BEGIN Given data

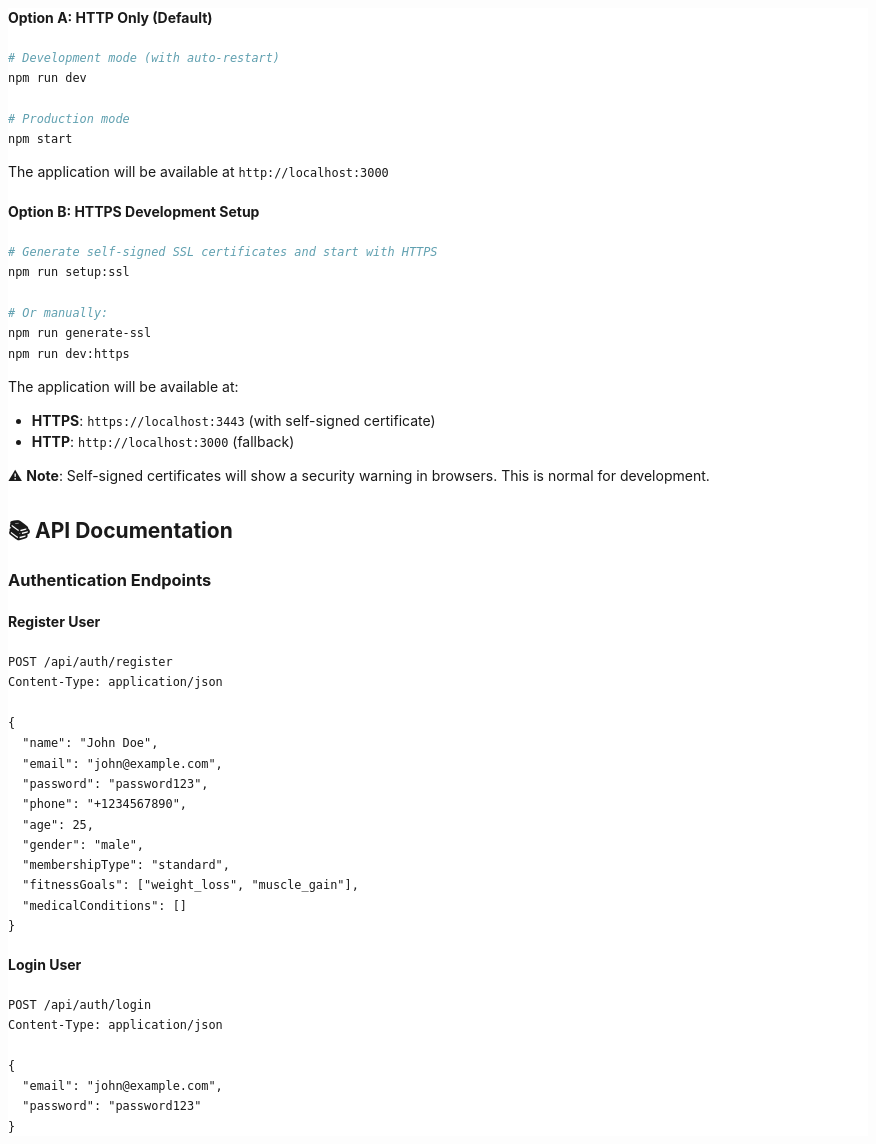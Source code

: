 #### Option A: HTTP Only (Default)
```bash
# Development mode (with auto-restart)
npm run dev

# Production mode
npm start
```

The application will be available at `http://localhost:3000`

#### Option B: HTTPS Development Setup
```bash
# Generate self-signed SSL certificates and start with HTTPS
npm run setup:ssl

# Or manually:
npm run generate-ssl
npm run dev:https
```

The application will be available at:
- **HTTPS**: `https://localhost:3443` (with self-signed certificate)
- **HTTP**: `http://localhost:3000` (fallback)

⚠️ **Note**: Self-signed certificates will show a security warning in browsers. This is normal for development.

## 📚 API Documentation

### Authentication Endpoints

#### Register User
```http
POST /api/auth/register
Content-Type: application/json

{
  "name": "John Doe",
  "email": "john@example.com",
  "password": "password123",
  "phone": "+1234567890",
  "age": 25,
  "gender": "male",
  "membershipType": "standard",
  "fitnessGoals": ["weight_loss", "muscle_gain"],
  "medicalConditions": []
}
```

#### Login User
```http
POST /api/auth/login
Content-Type: application/json

{
  "email": "john@example.com",
  "password": "password123"
}
```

END Given data

The lines to return are those in the records above that hold the word "signed".

# Generate self-signed SSL certificates and start with HTTPS
- **HTTPS**: `https://localhost:3443` (with self-signed certificate)
⚠️ **Note**: Self-signed certificates will show a security warning in browsers. This is normal for development.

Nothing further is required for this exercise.